Kapol Co-operative Bank Limited
- Company type: Cooperative bank
- Industry: Banking, Financial services
- Founded: 1939
- Defunct: 2023
- Fate: Licence cancelled, under liquidation
- Headquarters: Mumbai, Maharashtra, India
- Area served: Maharashtra, Gujarat
- Products: Deposits, loans, banking services
- Website: www.kapolbank.com (archived)

= Kapol Co-operative Bank =

Bank in Mumbai, India

The Kapol Co-operative Bank Limited was an Indian multi-state scheduled urban co-operative bank based in Mumbai, Maharashtra. It was established in 1939 and primarily served the Kapol community and operated branches in Maharashtra and Gujarat.

In 2023, the bank faced significant financial irregularities and fraud allegations, leading to stringent regulatory actions by the Reserve Bank of India (RBI). In 2023, the RBI cancelled its banking licence due to inadequate capital and poor earning prospects, and the bank was placed under liquidation.

== History ==
According to the company, it was founded in 1939 as a credit society for the Kapol community, and later evolved into a scheduled urban co-operative bank. It expanded its footprint in Maharashtra and Gujarat but began facing financial and governance challenges by the early 2000s.

In 2003, a bank director was granted bail in an extortion case. In 2013, director Hiren Mehta was arrested for aiding three businessmen in siphoning off ₹14.5 crore through forged letters of credit. In 2019, former bank officer Jayanta Dimbeshwar Das was arrested for his role in a ₹15 crore letters of credit scam.

In March 2017, the RBI imposed restrictions under Section 35A of the Banking Regulation Act, 1949, limiting withdrawals to ₹3,000 per account and prohibiting new loans or deposits without prior approval. These curbs were extended multiple times, including through April 2021 and October 2022.

In June 2021, Kapol Bank consented to a potential merger with Cosmos Co-operative Bank, who has previously acquired five banks. In January 2025, the Reserve Bank of India approved the merger.

On 25 September 2023, the RBI cancelled the bank's licence, citing non-compliance with capital and operational requirements under the Banking Regulation Act, 1949, and its inability to pay depositors in full.

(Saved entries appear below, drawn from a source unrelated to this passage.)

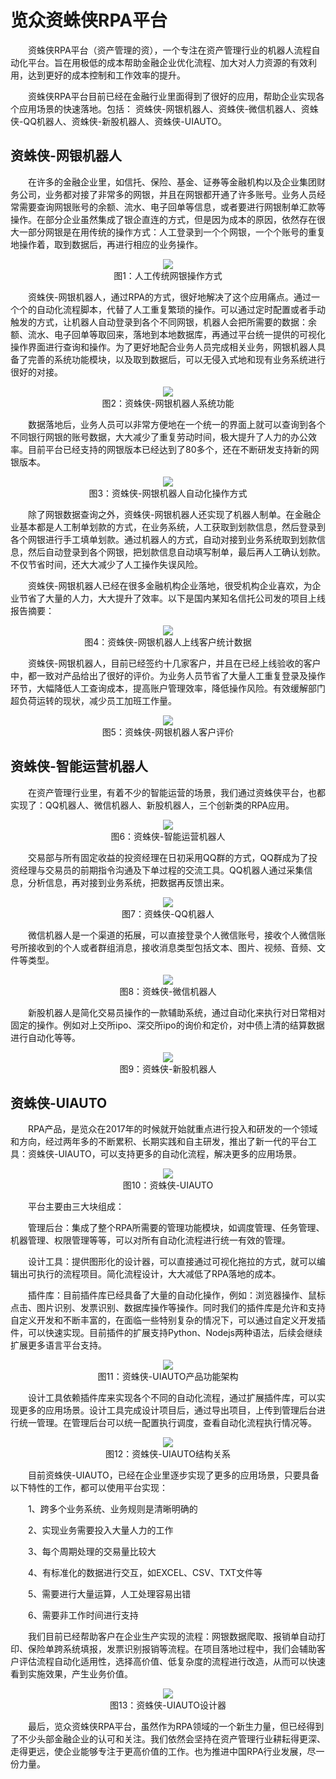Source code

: 
# 览众资蛛侠RPA平台
<p style="text-indent:2em">资蛛侠RPA平台（资产管理的资），一个专注在资产管理行业的机器人流程自动化平台。旨在用极低的成本帮助金融企业优化流程、加大对人力资源的有效利用，达到更好的成本控制和工作效率的提升。</p>
<p style="text-indent:2em">资蛛侠RPA平台目前已经在金融行业里面得到了很好的应用，帮助企业实现各个应用场景的快速落地。包括： 资蛛侠-网银机器人、资蛛侠-微信机器人、资蛛侠-QQ机器人、资蛛侠-新股机器人、资蛛侠-UIAUTO。</p>

## 资蛛侠-网银机器人
<p style="text-indent:2em">在许多的金融企业里，如信托、保险、基金、证券等金融机构以及企业集团财务公司，业务都对接了非常多的网银，并且在网银都开通了许多账号。业务人员经常需要查询网银账号的余额、流水、电子回单等信息，或者要进行网银制单汇款等操作。在部分企业虽然集成了银企直连的方式，但是因为成本的原因，依然存在很大一部分网银是在用传统的操作方式：人工登录到一个个网银，一个个账号的重复地操作着，取到数据后，再进行相应的业务操作。</p>
<div align=center><img src="./images/图&#32;1.png" /></div>
<div align=center>图1：人工传统网银操作方式</div>
<p style="text-indent:2em">资蛛侠-网银机器人，通过RPA的方式，很好地解决了这个应用痛点。通过一个个的自动化流程脚本，代替了人工重复繁琐的操作。可以通过定时配置或者手动触发的方式，让机器人自动登录到各个不同网银，机器人会把所需要的数据：余额、流水、电子回单等取回来，落地到本地数据库，再通过平台统一提供的可视化操作界面进行查询和操作。为了更好地配合业务人员完成相关业务，网银机器人具备了完善的系统功能模块，以及取到数据后，可以无侵入式地和现有业务系统进行很好的对接。</p>
<div align=center><img src="./images/图&#32;2.png" /></div>
<div align=center>图2：资蛛侠-网银机器人系统功能</div>
<p style="text-indent:2em">数据落地后，业务人员可以非常方便地在一个统一的界面上就可以查询到各个不同银行网银的账号数据，大大减少了重复劳动时间，极大提升了人力的办公效率。目前平台已经支持的网银版本已经达到了80多个，还在不断研发支持新的网银版本。</p>
<div align=center><img src="./images/图&#32;3.png" /></div>
<div align=center>图3：资蛛侠-网银机器人自动化操作方式</div>
<p style="text-indent:2em">除了网银数据查询之外，资蛛侠-网银机器人还实现了机器人制单。在金融企业基本都是人工制单划款的方式，在业务系统，人工获取到划款信息，然后登录到各个网银进行手工填单划款。通过机器人的方式，自动对接到业务系统取到划款信息，然后自动登录到各个网银，把划款信息自动填写制单，最后再人工确认划款。不仅节省时间，还大大减少了人工操作失误风险。</p>
<p style="text-indent:2em">资蛛侠-网银机器人已经在很多金融机构企业落地，很受机构企业喜欢，为企业节省了大量的人力，大大提升了效率。以下是国内某知名信托公司发的项目上线报告摘要：</p>
<div align=center><img src="./images/图&#32;4.png" /></div>
<div align=center>图4：资蛛侠-网银机器人上线客户统计数据</div>
<p style="text-indent:2em">资蛛侠-网银机器人，目前已经签约十几家客户，并且在已经上线验收的客户中，都一致对产品给出了很好的评价。为业务人员节省了大量人工重复登录及操作环节，大幅降低人工查询成本，提高账户管理效率，降低操作风险。有效缓解部门超负荷运转的现状，减少员工加班工作量。</p>
<div align=center><img src="./images/图&#32;5.png" /></div>
<div align=center>图5：资蛛侠-网银机器人客户评价</div>

## 资蛛侠-智能运营机器人
<p style="text-indent:2em">在资产管理行业里，有着不少的智能运营的场景，我们通过资蛛侠平台，也都实现了：QQ机器人、微信机器人、新股机器人，三个创新类的RPA应用。</p>
<div align=center><img src="./images/图&#32;6.png" /></div>
<div align=center>图6：资蛛侠-智能运营机器人</div>
<p style="text-indent:2em">交易部与所有固定收益的投资经理在日初采用QQ群的方式，QQ群成为了投资经理与交易员的前期指令沟通及下单过程的交流工具。QQ机器人通过采集信息，分析信息，再对接到业务系统，把数据再反馈出来。</p>
<div align=center><img src="./images/图&#32;7.png" /></div>
<div align=center>图7：资蛛侠-QQ机器人</div>
<p style="text-indent:2em">微信机器人是一个渠道的拓展，可以直接登录个人微信账号，接收个人微信账号所接收到的个人或者群组消息，接收消息类型包括文本、图片、视频、音频、文件等类型。</p>
<div align=center><img src="./images/图&#32;8.png" /></div>
<div align=center>图8：资蛛侠-微信机器人</div>
<p style="text-indent:2em">新股机器人是简化交易员操作的一款辅助系统，通过自动化来执行对日常相对固定的操作。例如对上交所ipo、深交所ipo的询价和定价，对中债上清的结算数据进行自动化等等。</p>
<div align=center><img src="./images/图&#32;9.png" /></div>
<div align=center>图9：资蛛侠-新股机器人</div>

## 资蛛侠-UIAUTO
<p style="text-indent:2em">RPA产品，是览众在2017年的时候就开始就重点进行投入和研发的一个领域和方向，经过两年多的不断累积、长期实践和自主研发，推出了新一代的平台工具：资蛛侠-UIAUTO，可以支持更多的自动化流程，解决更多的应用场景。</p>
<div align=center><img src="./images/图&#32;10.png" /></div>
<div align=center>图10：资蛛侠-UIAUTO</div>
<p style="text-indent:2em">平台主要由三大块组成：</p>
<p style="text-indent:2em">管理后台：集成了整个RPA所需要的管理功能模块，如调度管理、任务管理、机器管理、权限管理等等，可以对所有自动化流程进行统一有效的管理。</p>
<p style="text-indent:2em">设计工具：提供图形化的设计器，可以直接通过可视化拖拉的方式，就可以编辑出可执行的流程项目。简化流程设计，大大减低了RPA落地的成本。</p>
<p style="text-indent:2em">插件库：目前插件库已经具备了大量的自动化操作，例如：浏览器操作、鼠标点击、图片识别、发票识别、数据库操作等操作。同时我们的插件库是允许和支持自定义开发和不断丰富的，在面临一些特别复杂的情况下，可以通过自定义开发插件，可以快速实现。目前插件的扩展支持Python、Nodejs两种语法，后续会继续扩展更多语言平台支持。</p>
<div align=center><img src="./images/图&#32;11.png" /></div>
<div align=center>图11：资蛛侠-UIAUTO产品功能架构</div>
<p style="text-indent:2em">设计工具依赖插件库来实现各个不同的自动化流程，通过扩展插件库，可以实现更多的应用场景。设计工具完成设计项目后，通过导出项目，上传到管理后台进行统一管理。在管理后台可以统一配置执行调度，查看自动化流程执行情况等。</p>
<div align=center><img src="./images/图&#32;12.png" /></div>
<div align=center>图12：资蛛侠-UIAUTO结构关系</div>
<p style="text-indent:2em">目前资蛛侠-UIAUTO，已经在企业里逐步实现了更多的应用场景，只要具备以下特性的工作，都可以使用平台实现：</p>
<p style="text-indent:2em">1、跨多个业务系统、业务规则是清晰明确的</p>
<p style="text-indent:2em">2、实现业务需要投入大量人力的工作</p>
<p style="text-indent:2em">3、每个周期处理的交易量比较大</p>
<p style="text-indent:2em">4、有标准化的数据进行交互，如EXCEL、CSV、TXT文件等</p>
<p style="text-indent:2em">5、需要进行大量运算，人工处理容易出错</p>
<p style="text-indent:2em">6、需要非工作时间进行支持</p>
<p style="text-indent:2em">我们目前已经帮助客户在企业生产实现的流程：网银数据爬取、报销单自动打印、保险单跨系统填报，发票识别报销等流程。在项目落地过程中，我们会辅助客户评估流程自动化适用性，选择高价值、低复杂度的流程进行改造，从而可以快速看到实施效果，产生业务价值。</p>
<div align=center><img src="./images/图&#32;13.png" /></div>
<div align=center>图13：资蛛侠-UIAUTO设计器</div>
<p style="text-indent:2em">最后，览众资蛛侠RPA平台，虽然作为RPA领域的一个新生力量，但已经得到了不少头部金融企业的认可和关注。我们依然会坚持在资产管理行业耕耘得更深、走得更远，使企业能够专注于更高价值的工作。也为推进中国RPA行业发展，尽一份力量。</p>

On 8 November 2023, the Central Registrar of Cooperative Societies (CRCS) ordered the bank's liquidation and appointed Shardul S. Jadhav as liquidator. By July 2023, the Deposit Insurance and Credit Guarantee Corporation (DICGC) had disbursed ₹230.16 crore to 96.09% of depositors, covering insured deposits up to ₹5 lakh. In April 2024, the RBI excluded the bank from the Second Schedule of the RBI Act, 1934. The liquidator's term was extended to November 2025 to address ongoing recovery and legal proceedings.